Boneyard Tools

Phone number formats and why extraction is tricky

How US, E.164 and international phone formats differ, why a 7 to 15 digit rule catches most of them, and how to clean extracted numbers.

Why phone numbers are hard to pattern match

A phone number has no single universal shape. The same US number can appear as (212) 555-0143, 212-555-0143, 212.555.0143 or 2125550143, and an international number adds a country code and grouping that varies by nation. Punctuation such as brackets, dots and spaces is decorative and differs between writers.
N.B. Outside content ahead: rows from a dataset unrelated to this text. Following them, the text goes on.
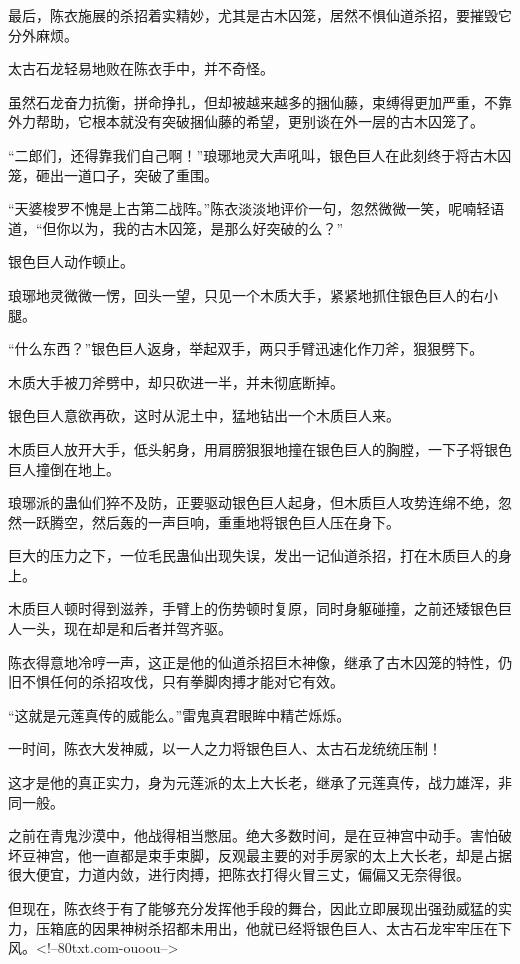 \begin{this_body}
最后，陈衣施展的杀招着实精妙，尤其是古木囚笼，居然不惧仙道杀招，要摧毁它分外麻烦。

太古石龙轻易地败在陈衣手中，并不奇怪。

虽然石龙奋力抗衡，拼命挣扎，但却被越来越多的捆仙藤，束缚得更加严重，不靠外力帮助，它根本就没有突破捆仙藤的希望，更别谈在外一层的古木囚笼了。

“二郎们，还得靠我们自己啊！”琅琊地灵大声吼叫，银色巨人在此刻终于将古木囚笼，砸出一道口子，突破了重围。

“天婆梭罗不愧是上古第二战阵。”陈衣淡淡地评价一句，忽然微微一笑，呢喃轻语道，“但你以为，我的古木囚笼，是那么好突破的么？”

银色巨人动作顿止。

琅琊地灵微微一愣，回头一望，只见一个木质大手，紧紧地抓住银色巨人的右小腿。

“什么东西？”银色巨人返身，举起双手，两只手臂迅速化作刀斧，狠狠劈下。

木质大手被刀斧劈中，却只砍进一半，并未彻底断掉。

银色巨人意欲再砍，这时从泥土中，猛地钻出一个木质巨人来。

木质巨人放开大手，低头躬身，用肩膀狠狠地撞在银色巨人的胸膛，一下子将银色巨人撞倒在地上。

琅琊派的蛊仙们猝不及防，正要驱动银色巨人起身，但木质巨人攻势连绵不绝，忽然一跃腾空，然后轰的一声巨响，重重地将银色巨人压在身下。

巨大的压力之下，一位毛民蛊仙出现失误，发出一记仙道杀招，打在木质巨人的身上。

木质巨人顿时得到滋养，手臂上的伤势顿时复原，同时身躯碰撞，之前还矮银色巨人一头，现在却是和后者并驾齐驱。

陈衣得意地冷哼一声，这正是他的仙道杀招巨木神像，继承了古木囚笼的特性，仍旧不惧任何的杀招攻伐，只有拳脚肉搏才能对它有效。

“这就是元莲真传的威能么。”雷鬼真君眼眸中精芒烁烁。

一时间，陈衣大发神威，以一人之力将银色巨人、太古石龙统统压制！

这才是他的真正实力，身为元莲派的太上大长老，继承了元莲真传，战力雄浑，非同一般。

之前在青鬼沙漠中，他战得相当憋屈。绝大多数时间，是在豆神宫中动手。害怕破坏豆神宫，他一直都是束手束脚，反观最主要的对手房家的太上大长老，却是占据很大便宜，力道内敛，进行肉搏，把陈衣打得火冒三丈，偏偏又无奈得很。

但现在，陈衣终于有了能够充分发挥他手段的舞台，因此立即展现出强劲威猛的实力，压箱底的因果神树杀招都未用出，他就已经将银色巨人、太古石龙牢牢压在下风。<!--80txt.com-ouoou-->

\end{this_body}

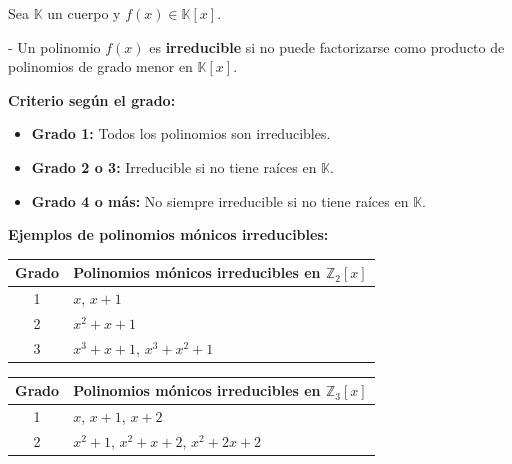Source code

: \documentclass[a4paper,12pt]{article}
\begin{document}
\begin{procedimiento}[title=Polinomios irreducibles]
Sea \(\mathbb{K}\) un cuerpo y \(f(x) \in \mathbb{K}[x]\).  

- Un polinomio \(f(x)\) es \textbf{irreducible} si no puede factorizarse como producto de polinomios de grado menor en \(\mathbb{K}[x]\).  

\medskip
\textbf{Criterio según el grado:}
\begin{itemize}
  \item \textbf{Grado 1:} Todos los polinomios son irreducibles.
  \item \textbf{Grado 2 o 3:} Irreducible si no tiene raíces en \(\mathbb{K}\).
  \item \textbf{Grado 4 o más:} No siempre irreducible si no tiene raíces en \(\mathbb{K}\).
\end{itemize}

\medskip
\textbf{Ejemplos de polinomios mónicos irreducibles:}

\vspace{2mm}
\begin{tabular}{c|l}
\textbf{Grado} & \textbf{Polinomios mónicos irreducibles en \(\mathbb{Z}_2[x]\)} \\
\hline
1 & $x$, $x+1$ \\
2 & $x^2+x+1$ \\
3 & $x^3+x+1$, $x^3+x^2+1$
\end{tabular}

\vspace{2mm}

\begin{tabular}{c|l}
\textbf{Grado} & \textbf{Polinomios mónicos irreducibles en \(\mathbb{Z}_3[x]\)} \\
\hline
1 & $x$, $x+1$, $x+2$ \\
2 & $x^2+1$, $x^2+x+2$, $x^2+2x+2$ \\
\end{tabular}
\end{procedimiento}
\end{document}
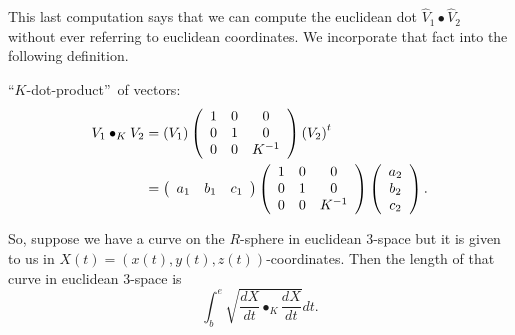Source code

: \documentclass{ximera}
\begin{document}
This last computation says that we can compute the euclidean dot $\hat{V}%
_{1}\bullet\hat{V}_{2}$ without ever referring to euclidean coordinates. We
incorporate that fact into the following definition.

\begin{definition}
\textquotedblleft$K$-dot-product\textquotedblright\ of vectors:%
\begin{align}
V_{1}\bullet_{K}V_{2}  &  =\left(  V_{1}\right)  \left(
\begin{array}
[c]{ccc}%
1 & 0 & 0\\
0 & 1 & 0\\
0 & 0 & K^{-1}%
\end{array}
\right)  \left(  V_{2}\right)  ^{t}\label{10}\\
&  =\left(
\begin{array}
[c]{ccc}%
a_{1} & b_{1} & c_{1}%
\end{array}
\right)  \left(
\begin{array}
[c]{ccc}%
1 & 0 & 0\\
0 & 1 & 0\\
0 & 0 & K^{-1}%
\end{array}
\right)  \left(
\begin{array}
[c]{c}%
a_{2}\\
b_{2}\\
c_{2}%
\end{array}
\right)  .\nonumber
\end{align}

\end{definition}

So, suppose we have a curve on the $R$-sphere in euclidean $3$-space but it is
given to us in $X\left(  t\right)  =\left(  x\left(  t\right)  ,y\left(
t\right)  ,z\left(  t\right)  \right)  $-coordinates. Then the length of that
curve in euclidean $3$-space is%
\[%
{\displaystyle\int\nolimits_{b}^{e}}
\sqrt{\frac{dX}{dt}\bullet_{K}\frac{dX}{dt}}dt.
\]
\end{document}
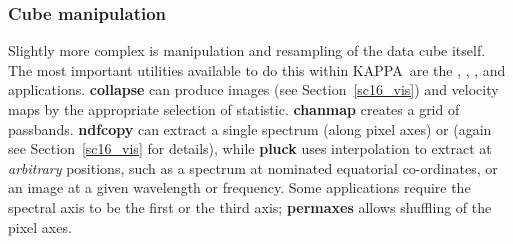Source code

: \documentclass[twoside,11pt]{starlink}
\providecommand{\KAPPA}{{\footnotesize KAPPA}\normalsize}
\begin{document}
\subsubsection{Cube manipulation}

Slightly more complex is manipulation and resampling of the data cube
itself.  The most important utilities available to do this within
\KAPPA\ are the ,
, ,
and  applications.  \textbf{collapse} can
produce  images (see
Section~\ref{sc16_vis}) and velocity maps by the appropriate
selection of statistic.  \textbf{chanmap} creates a grid of passbands.
\textbf{ndfcopy} can extract a single spectrum (along pixel axes) or
 (again see
Section~\ref{sc16_vis} for details), while \textbf{pluck} uses
interpolation to extract at \emph{arbitrary} positions, such as a
spectrum at nominated equatorial co-ordinates, or an image at a given
wavelength or frequency.  Some applications require the spectral
axis to be the first or the third axis; \textbf{permaxes} allows
shuffling of the pixel axes.
\end{document}

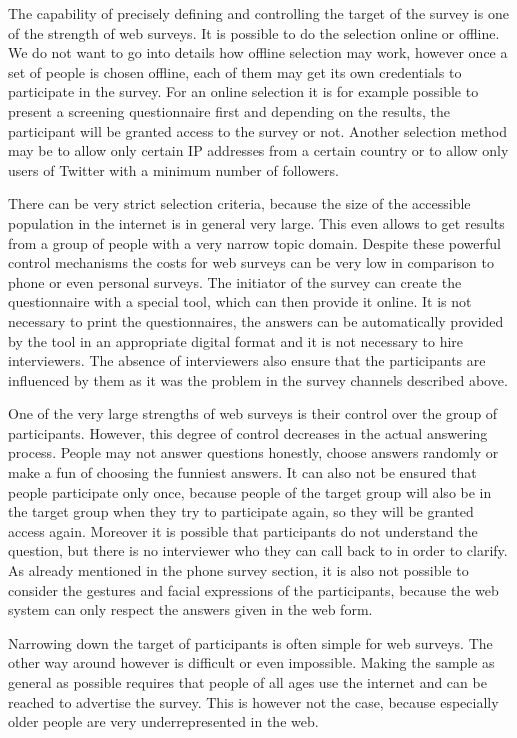 \documentclass{report}
\begin{document}
The capability of precisely defining and controlling the target of the survey is one of the strength of web surveys. It is possible to do the selection online or offline. We do not want to go into details how offline selection may work, however once a set of people is chosen offline, each of them may get its own credentials to participate in the survey. For an online selection it is for example possible to present a screening questionnaire first and depending on the results, the participant will be granted access to the survey or not. Another selection method may be to allow only certain IP addresses from a certain country or to allow only users of Twitter with a minimum number of followers.

There can be very strict selection criteria, because the size of the accessible population in the internet is in general very large. This even allows to get results from a group of people with a very narrow topic domain. Despite these powerful control mechanisms the costs for web surveys can be very low in comparison to phone or even personal surveys. The initiator of the survey can create the questionnaire with a special tool, which can then provide it online. It is not necessary to print the questionnaires, the answers can be automatically provided by the tool in an appropriate digital format and it is not necessary to hire interviewers. The absence of interviewers also ensure that the participants are influenced by them as it was the problem in the survey channels described above.

One of the very large strengths of web surveys is their control over the group of participants. However, this degree of control decreases in the actual answering process. People may not answer questions honestly, choose answers randomly or make a fun of choosing the funniest answers. It can also not be ensured that people participate only once, because people of the target group will also be in the target group when they try to participate again, so they will be granted access again. Moreover it is possible that participants do not understand the question, but there is no interviewer who they can call back to in order to clarify. As already mentioned in the phone survey section, it is also not possible to consider the gestures and facial expressions of the participants, because the web system can only respect the answers given in the web form.

Narrowing down the target of participants is often simple for web surveys. The other way around however is difficult or even impossible. Making the sample as general as possible requires that people of all ages use the internet and can be reached to advertise the survey. This is however not the case, because especially older people are very underrepresented in the web.
\end{document}
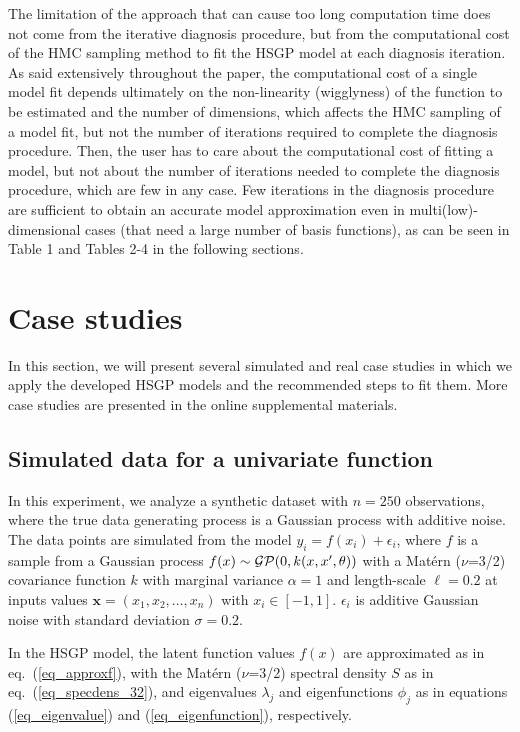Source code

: {\color{blue}The limitation of the approach that can cause too long computation time does not come from the iterative diagnosis procedure, but from the computational cost of the HMC sampling method to fit the HSGP model at each diagnosis iteration. As said extensively throughout the paper, the computational cost of a single model fit depends ultimately on the non-linearity (wigglyness) of the function to be estimated and the number of dimensions, which affects the HMC sampling of a model fit, but not the number of iterations required to complete the diagnosis procedure. Then, the user has to care about the computational cost of fitting a model, but not about the number of iterations needed to complete the diagnosis procedure, which are few in any case. Few iterations in the diagnosis procedure are sufficient to obtain an accurate model approximation even in multi(low)-dimensional cases (that need a large number of basis functions), as can be seen in Table 1 and Tables 2-4 in the following sections.}


\section{Case studies}\label{sec_cases}

In this section, we will present several simulated and real case studies in which we apply the developed HSGP models and the recommended steps to fit them. More case studies are presented in the online supplemental materials.

\subsection{Simulated data for a univariate function}\label{sec_univariate_simu}

In this experiment, we analyze a synthetic dataset with $n = 250$ observations, where the true data generating process is a Gaussian process with additive noise. The data points are simulated from the model $y_i = f(x_i) + \epsilon_i$, where $f$ is a sample from a Gaussian process $f(x) \sim \operatorname{\mathcal{GP}}(0, k(x, x', \theta))$ with a Mat{\'e}rn ($\nu$=3/2) covariance function $k$ with marginal variance $\alpha=1$ and length-scale $\ell=0.2$ at inputs values $\bm{x}=(x_1,x_2,\dots,x_n)$ with $x_i \in [-1,1]$. $\epsilon_i$ is additive Gaussian noise with standard deviation $\sigma=0.2$. 

In the HSGP model, the latent function values $f(x)$ are approximated as in eq.~(\ref{eq_approxf}), with the Mat{\'e}rn ($\nu$=3/2) spectral density $S$ as in eq.~(\ref{eq_specdens_32}), and eigenvalues $\lambda_j$ and eigenfunctions $\phi_j$ as in equations (\ref{eq_eigenvalue}) and (\ref{eq_eigenfunction}), respectively.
Because of this variety, an extractor cannot lean on one rigid template; it has to accept a flexible run of digits and separators and then decide afterwards whether the run is plausibly a phone number.

The 7 to 15 digit rule

This tool keeps only candidates whose digit count lands between 7 and 15. The lower bound of 7 reflects the shortest local numbers still in use, while 15 is the maximum length defined by the international E.164 standard, which counts the country code plus the national number. That window is wide enough to catch national and international numbers yet narrow enough to reject four-digit years, six-digit dates and the very long strings used for order IDs or account references. It is a heuristic, so an unusually short or long real number can slip through.

What E.164 looks like

E.164 is the format telecom systems prefer: a plus sign, a country code of one to three digits, and the national number, with no spaces or punctuation, up to 15 digits in total. A UK number written locally as 020 7946 0958 becomes +442079460958 in E.164. When you feed data into a CRM, a messaging API or a spreadsheet, normalising to this form makes numbers comparable and strips formatting noise. This extractor keeps your original spelling, so converting to E.164 is a separate clean-up step you apply once the candidates are pulled out.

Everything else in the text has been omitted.